Instructions to follow: Of all the lines below, return only those starting with the line holding "- **sudo**: Executes" and going on through the line holding "This document has", exactly as written.

Collected data
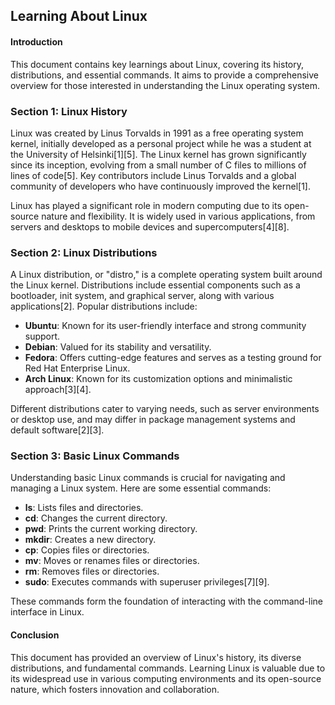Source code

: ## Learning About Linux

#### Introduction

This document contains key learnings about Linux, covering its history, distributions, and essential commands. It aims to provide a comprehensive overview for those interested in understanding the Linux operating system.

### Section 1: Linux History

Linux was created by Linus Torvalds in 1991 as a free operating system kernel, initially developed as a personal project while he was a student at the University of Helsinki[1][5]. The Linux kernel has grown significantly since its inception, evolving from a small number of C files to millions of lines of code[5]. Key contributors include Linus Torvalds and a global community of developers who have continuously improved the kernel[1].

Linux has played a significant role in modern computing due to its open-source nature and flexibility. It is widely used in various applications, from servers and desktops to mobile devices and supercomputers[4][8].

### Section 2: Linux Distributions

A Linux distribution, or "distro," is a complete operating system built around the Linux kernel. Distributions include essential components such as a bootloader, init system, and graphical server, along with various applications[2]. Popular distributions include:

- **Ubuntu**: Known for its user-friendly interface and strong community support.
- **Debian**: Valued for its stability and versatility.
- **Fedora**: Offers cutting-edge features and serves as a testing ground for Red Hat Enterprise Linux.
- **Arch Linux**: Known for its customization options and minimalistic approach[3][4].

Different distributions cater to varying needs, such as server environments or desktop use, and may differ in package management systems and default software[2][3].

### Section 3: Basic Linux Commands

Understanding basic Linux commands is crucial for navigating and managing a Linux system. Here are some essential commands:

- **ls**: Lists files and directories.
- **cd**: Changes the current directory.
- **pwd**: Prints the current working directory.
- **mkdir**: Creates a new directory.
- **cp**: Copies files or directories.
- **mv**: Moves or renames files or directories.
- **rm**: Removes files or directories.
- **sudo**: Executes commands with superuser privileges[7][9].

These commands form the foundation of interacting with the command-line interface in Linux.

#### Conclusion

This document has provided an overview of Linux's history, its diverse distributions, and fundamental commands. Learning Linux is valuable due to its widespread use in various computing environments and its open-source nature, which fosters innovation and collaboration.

* * *

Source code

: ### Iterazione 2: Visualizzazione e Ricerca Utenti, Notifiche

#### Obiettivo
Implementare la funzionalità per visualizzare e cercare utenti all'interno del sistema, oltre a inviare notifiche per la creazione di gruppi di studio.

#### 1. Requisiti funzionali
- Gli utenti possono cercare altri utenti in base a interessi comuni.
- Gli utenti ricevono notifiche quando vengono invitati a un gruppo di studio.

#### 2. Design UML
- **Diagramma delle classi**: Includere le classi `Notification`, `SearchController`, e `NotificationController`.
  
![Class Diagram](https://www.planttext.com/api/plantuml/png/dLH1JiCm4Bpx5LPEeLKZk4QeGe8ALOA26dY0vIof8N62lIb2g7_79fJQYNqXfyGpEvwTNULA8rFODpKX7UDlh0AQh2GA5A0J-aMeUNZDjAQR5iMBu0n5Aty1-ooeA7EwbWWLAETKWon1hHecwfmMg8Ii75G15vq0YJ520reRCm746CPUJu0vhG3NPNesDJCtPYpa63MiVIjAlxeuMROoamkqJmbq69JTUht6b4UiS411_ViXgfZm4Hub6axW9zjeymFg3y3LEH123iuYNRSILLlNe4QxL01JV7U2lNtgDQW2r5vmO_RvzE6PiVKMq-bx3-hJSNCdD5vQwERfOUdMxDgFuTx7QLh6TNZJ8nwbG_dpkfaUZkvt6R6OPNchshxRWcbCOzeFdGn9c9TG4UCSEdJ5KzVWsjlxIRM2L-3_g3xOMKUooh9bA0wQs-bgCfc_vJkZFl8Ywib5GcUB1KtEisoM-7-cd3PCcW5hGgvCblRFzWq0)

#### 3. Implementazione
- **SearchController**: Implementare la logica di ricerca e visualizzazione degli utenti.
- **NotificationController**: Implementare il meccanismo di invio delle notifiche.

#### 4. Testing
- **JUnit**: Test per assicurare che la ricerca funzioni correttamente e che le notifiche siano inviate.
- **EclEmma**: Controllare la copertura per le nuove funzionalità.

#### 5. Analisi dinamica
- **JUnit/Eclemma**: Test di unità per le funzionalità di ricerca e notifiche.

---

...

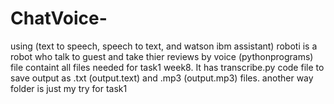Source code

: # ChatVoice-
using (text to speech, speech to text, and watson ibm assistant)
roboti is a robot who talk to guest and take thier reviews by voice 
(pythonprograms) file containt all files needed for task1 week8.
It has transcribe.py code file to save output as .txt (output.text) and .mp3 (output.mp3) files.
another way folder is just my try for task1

Worked solution:
- **sudo**: Executes commands with superuser privileges[7][9].

These commands form the foundation of interacting with the command-line interface in Linux.

#### Conclusion

This document has provided an overview of Linux's history, its diverse distributions, and fundamental commands. Learning Linux is valuable due to its widespread use in various computing environments and its open-source nature, which fosters innovation and collaboration.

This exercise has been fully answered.